Cell cycle arresting behavior using FACS

1 × 106 cells were seeded and cultured for 24 h in a 6-well plate containing 2 mL of media. Cells were then incubated with drug solutions (2 mL) prepared in complete media for 24 h. Cells were then harvested and centrifuged at 2000 rpm for 5 min at room temperature and the supernatant was discarded carefully retaining the cell pellet. The cell pellet was washed twice by resuspending in 2 mL of 1X PBS. Cells were then fixed by resuspending in 300 μL of sheath fluid followed by the addition of 1 mL of chilled 70% EtOH drop by drop with continuous gentle shaking, and another 1 mL of chilled 70% EtOH was added at once. The cells were then stored at 4 °C overnight and centrifuged at 2000 rpm for 5 min and the pellet was washed twice with cold 1X PBS (2 mL).
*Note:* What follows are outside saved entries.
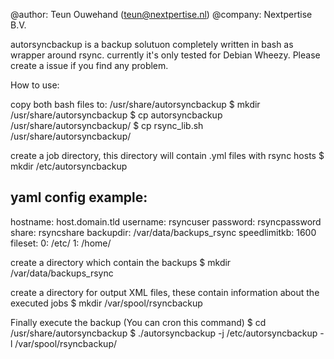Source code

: 
@author: Teun Ouwehand (teun@nextpertise.nl)
@company: Nextpertise B.V.

autorsyncbackup is a backup solutuon completely written in bash as wrapper around rsync. currently it's only tested for Debian Wheezy. Please create a issue if you find any problem.

How to use:

copy both bash files to: /usr/share/autorsyncbackup
$ mkdir /usr/share/autorsyncbackup
$ cp autorsyncbackup /usr/share/autorsyncbackup/
$ cp rsync_lib.sh /usr/share/autorsyncbackup/

create a job directory, this directory will contain .yml files with rsync hosts
$ mkdir /etc/autorsyncbackup

yaml config example:
--
hostname: host.domain.tld
username: rsyncuser
password: rsyncpassword
share: rsyncshare
backupdir: /var/data/backups_rsync
speedlimitkb: 1600
fileset:
  0: /etc/
  1: /home/

create a directory which contain the backups
$ mkdir /var/data/backups_rsync

create a directory for output XML files, these contain information about the executed jobs
$ mkdir /var/spool/rsyncbackup

Finally execute the backup (You can cron this command)
$ cd /usr/share/autorsyncbackup
$ ./autorsyncbackup -j /etc/autorsyncbackup -l /var/spool/rsyncbackup/
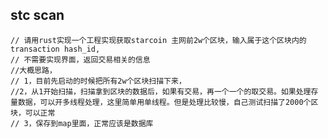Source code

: ## stc scan

    // 请用rust实现一个工程实现获取starcoin 主网前2w个区块，输入属于这个区块内的transaction hash_id,
    // 不需要实现界面，返回交易相关的信息
    //大概思路，
    // 1，目前先启动的时候把所有2w个区块扫描下来，
    //2，从1开始扫描，扫描拿到区块的数据后，如果有交易，再一个一个的取交易。如果处理存量数据，可以开多线程处理，这里简单用单线程。但是处理比较慢，自己测试扫描了2000个区块，可以正常
    // 3，保存到map里面，正常应该是数据库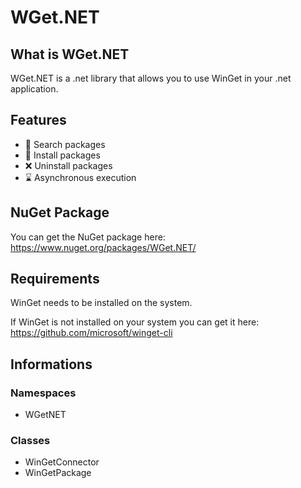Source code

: # WGet.NET

## What is WGet.NET

WGet.NET is a .net library that allows you to use WinGet in your .net application.

## Features

- 🔎 Search packages
- 💾 Install packages
- ❌ Uninstall packages
- ⌛ Asynchronous execution

## NuGet Package

You can get the NuGet package here: https://www.nuget.org/packages/WGet.NET/

## Requirements

WinGet needs to be installed on the system.

If WinGet is not installed on your system you can get it here: https://github.com/microsoft/winget-cli

## Informations

### Namespaces

- WGetNET

### Classes

- WinGetConnector
- WinGetPackage

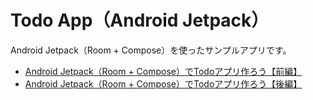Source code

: # Todo App（Android Jetpack）

Android Jetpack（Room + Compose）を使ったサンプルアプリです。

- [Android Jetpack（Room + Compose）でTodoアプリ作ろう【前編】](https://qiita.com/MasashiHamaguchi/items/6e96703cb8b512c41aac)
- [Android Jetpack（Room + Compose）でTodoアプリ作ろう【後編】](https://qiita.com/MasashiHamaguchi/items/4402101572af09d55551)
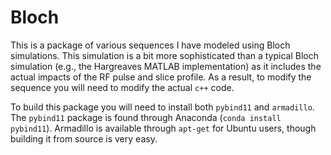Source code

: # Bloch

This is a package of various sequences I have modeled using Bloch simulations.  This simulation is a bit more sophisticated than a typical Bloch simulation (e.g., the Hargreaves MATLAB implementation) as it includes the actual impacts of the RF pulse and slice profile.  As a result, to modify the sequence you will need to modify the actual `c++` code.

To build this package you will need to install both `pybind11` and `armadillo`.  The `pybind11` package is found through Anaconda (`conda install pybind11`).  Armadillo is available through `apt-get` for Ubuntu users, though building it from source is very easy.
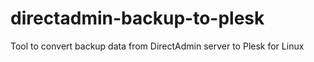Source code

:# directadmin-backup-to-plesk
Tool to convert backup data from DirectAdmin server to Plesk for Linux
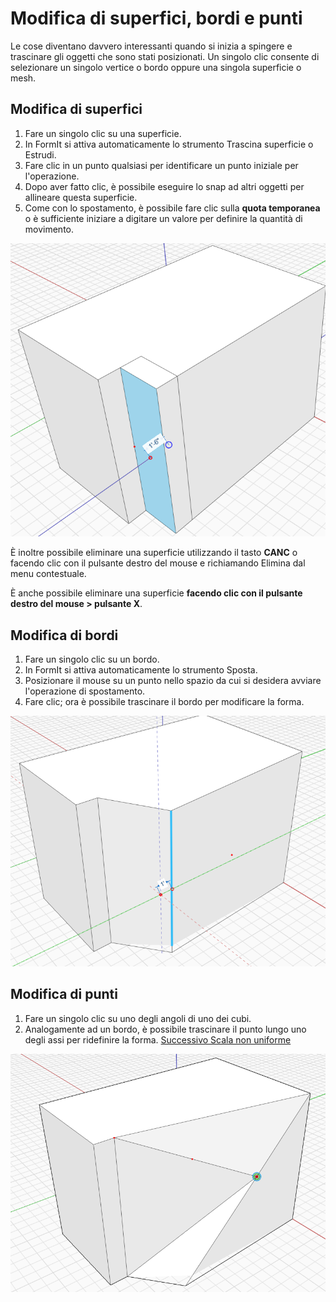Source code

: # Modifica di superfici, bordi e punti

Le cose diventano davvero interessanti quando si inizia a spingere e trascinare gli oggetti che sono stati posizionati. Un singolo clic consente di selezionare un singolo vertice o bordo oppure una singola superficie o mesh.

## Modifica di superfici

1. Fare un singolo clic su una superficie.
2. In FormIt si attiva automaticamente lo strumento Trascina superficie o Estrudi.
3. Fare clic in un punto qualsiasi per identificare un punto iniziale per l'operazione.
4. Dopo aver fatto clic, è possibile eseguire lo snap ad altri oggetti per allineare questa superficie.
5. Come con lo spostamento, è possibile fare clic sulla **quota temporanea** o è sufficiente iniziare a digitare un valore per definire la quantità di movimento.

<img src="../.gitbook/assets/modify.png" alt="" data-size="original">

È inoltre possibile eliminare una superficie utilizzando il tasto **CANC** o facendo clic con il pulsante destro del mouse e richiamando Elimina dal menu contestuale.

È anche possibile eliminare una superficie **facendo clic con il pulsante destro del mouse > pulsante X**.

## Modifica di bordi

1. Fare un singolo clic su un bordo.
2. In FormIt si attiva automaticamente lo strumento Sposta.
3. Posizionare il mouse su un punto nello spazio da cui si desidera avviare l'operazione di spostamento.
4. Fare clic; ora è possibile trascinare il bordo per modificare la forma.

![](../.gitbook/assets/modify2.png)

## Modifica di punti

1. Fare un singolo clic su uno degli angoli di uno dei cubi.
2. Analogamente ad un bordo, è possibile trascinare il punto lungo uno degli assi per ridefinire la forma. [Successivo Scala non uniforme](broken-reference)

![](<../.gitbook/assets/modify3 (1).png>)
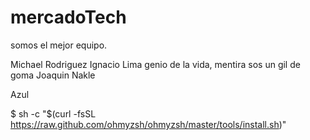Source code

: # mercadoTech
somos el mejor equipo.

Michael Rodriguez
Ignacio Lima genio de la vida, mentira sos un gil de goma
Joaquin Nakle

Azul

$ sh -c "$(curl -fsSL https://raw.github.com/ohmyzsh/ohmyzsh/master/tools/install.sh)"
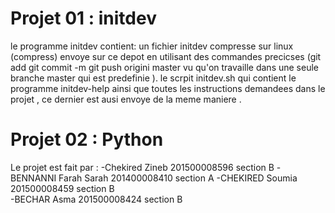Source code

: # Projet 01 : initdev
le programme initdev contient:
un fichier initdev compresse sur linux (compress) envoye sur ce depot en utilisant des commandes precicses (git add git commit -m git push origini master vu qu'on travaille dans une seule branche master qui est predefinie ).
le scrpit initdev.sh qui contient le programme initdev-help ainsi que toutes les instructions demandees dans le projet , ce dernier est ausi envoye de la meme maniere .
# Projet 02 : Python
Le projet est fait par :
-Chekired Zineb 201500008596 section B
-BENNANNI Farah Sarah 201400008410  section A
-CHEKIRED Soumia 201500008459  section B                            
-BECHAR Asma  201500008424  section B
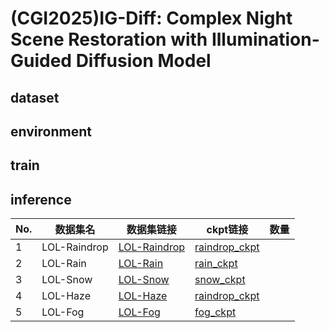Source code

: # (CGI2025)IG-Diff: Complex Night Scene Restoration with Illumination-Guided Diffusion Model

## dataset


## environment


## train


## inference

|No.| 数据集名 | 数据集链接 | ckpt链接 | 数量 | 
|---------|---------|---------|---------|---------|
|1|LOL-Raindrop|[LOL-Raindrop]()|[raindrop_ckpt](https://pan.baidu.com/s/1_s5BkrNjmDOLm_i0Pex0VA?pwd=8A4v)||
|2|LOL-Rain|[LOL-Rain]()|[rain_ckpt](https://pan.baidu.com/s/1gom9gdEKuSk78kOoaBoymg?pwd=r48B)||
|3|LOL-Snow|[LOL-Snow]()|[snow_ckpt](https://pan.baidu.com/s/1ENut4Rkb1FHUhP8-r2rOxw?pwd=xK21)||
|4|LOL-Haze|[LOL-Haze]()|[raindrop_ckpt]()||
|5|LOL-Fog|[LOL-Fog]()|[fog_ckpt](https://pan.baidu.com/s/1HFyBQnQcq-fdPcpuOSd0zA?pwd=A797)||
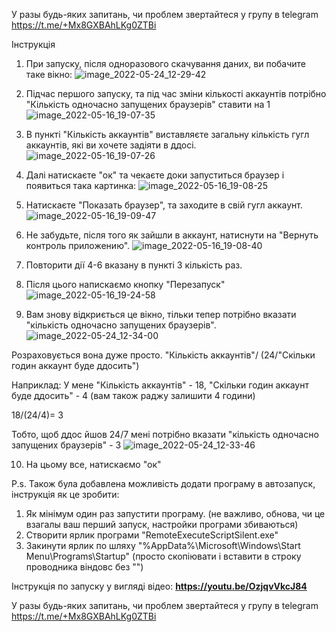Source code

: У разы будь-яких запитань, чи проблем звертайтеся у групу в telegram https://t.me/+Mx8GXBAhLKg0ZTBi


Інструкція

1. При запуску, після одноразового скачування даних, ви побачите таке вікно:
![image_2022-05-24_12-29-42](https://user-images.githubusercontent.com/38361819/169999704-370e2efe-cb84-4317-b3e0-91040d08a9c4.png)

2. Підчас першого запуску, та під час зміни кількості аккаунтів потрібно "Кількість одночасно запущених браузерів" ставити на 1
![image_2022-05-16_19-07-35](https://user-images.githubusercontent.com/38361819/168637785-68a0c930-e998-453b-97bc-f8e34b9ca1c8.png)

3. В пункті "Кількість аккаунтів" виставляєте загальну кількість гугл аккаунтів, які ви хочете задіяти в ддосі.
![image_2022-05-16_19-07-26](https://user-images.githubusercontent.com/38361819/168638167-850103ca-641b-489a-9597-a78699a83261.png)

4. Далі натискаєте "ок" та чекаєте доки запуститься браузер і появиться така картинка:
![image_2022-05-16_19-08-25](https://user-images.githubusercontent.com/38361819/168638341-e8a36045-606b-42f2-8742-e2099eacbf5d.png)

5. Натискаєте "Показать браузер", та заходите в свій гугл аккаунт.
![image_2022-05-16_19-09-47](https://user-images.githubusercontent.com/38361819/168638536-f0d5ec50-8760-4556-a45d-b7bcfd06e503.png)

6. Не забудьте, після того як зайшли в аккаунт, натиснути на "Вернуть контроль приложению".
![image_2022-05-16_19-08-40](https://user-images.githubusercontent.com/38361819/168638722-602876ba-3309-4cca-953f-bb87d1ba5fa2.png)

7. Повторити дії 4-6 вказану в пункті 3 кількість раз.

8. Після цього напискаємо кнопку "Перезапуск"
![image_2022-05-16_19-24-58](https://user-images.githubusercontent.com/38361819/168639368-a947cfee-efc0-4eba-bcc2-64de41b086a3.png)

9. Вам знову відкриється це вікно, тільки тепер потрібно вказати "кількість одночасно запущених браузерів".
![image_2022-05-24_12-34-00](https://user-images.githubusercontent.com/38361819/170000588-48006541-5ae2-4275-aa8b-838017e3368c.png)

Розраховується вона дуже просто. "Кількість аккаунтів"/ (24/"Скільки годин аккаунт буде ддосить")

Наприклад: У мене "Кількість аккаунтів" - 18, "Скільки годин аккаунт буде ддосить" - 4 (вам також раджу залишити 4 години)

18/(24/4)= 3

Тобто, щоб ддос йшов 24/7 мені потрібно вказати "кількість одночасно запущених браузерів" - 3
![image_2022-05-24_12-33-46](https://user-images.githubusercontent.com/38361819/170000579-66d1f0aa-f6a1-4188-b331-23b9e1e4609f.png)


10. На цьому все, натискаємо "ок" 

P.s. Також була добавлена можливість додати програму в автозапуск, інструкція як це зробити:
1) Як мінімум один раз запустити програму. (не важливо, обнова, чи це взагалы ваш перший запуск, настройки програми збиваються)
2) Створити ярлик програми "RemoteExecuteScriptSilent.exe"
3) Закинути ярлик по шляху "%AppData%\Microsoft\Windows\Start Menu\Programs\Startup" (просто скопіювати і вставити в строку проводника віндовс без "")


Інструкція по запуску у вигляді відео:
**https://youtu.be/OzjqvVkcJ84**

У разы будь-яких запитань, чи проблем звертайтеся у групу в telegram https://t.me/+Mx8GXBAhLKg0ZTBi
The cell pellet was then resuspended in 450 μL of sheath fluid containing 0.05 mg/mL PI and 0.05 mg/mL RNase A and incubated for 15 min in dark. The percentage of treated and untreated cell populations in various stages of the cell cycle was determined using FACS Caliber (BD Biosciences, San Jose, CA). The standard colchicine (25 μM) was used as a positive control and a minimum of 10,000 cells were acquired for each sample [23, 24].

Apoptosis study

1 × 106 cells per well were seeded into a 6-well plate. After 24 h, the floating (dead) cells were transferred into 15-mL tubes. The cell suspension was then centrifuged, and cells were washed twice with cold PBS and then resuspended in 1 mL of 1X that were removed by replacing old culture medium with a new medium of the same volume containing drug solutions. After 24 h of incubation, the culture medium along with the binding buffer was at a concentration of ~ 1 × 106 cells/mL. Then, 500 μL of cell suspension was aliquoted and 10 μL of PI and 5 μL Annexin V were added. The suspension was then incubated for 15 min at room temperature in the dark. Post incubation, the cells were analyzed by flow cytometer as soon as possible (within 1 h). The standard doxorubicin (25 μM) was used as a positive control and a minimum of 10,000 cells were acquired for each experimental setup [23, 24].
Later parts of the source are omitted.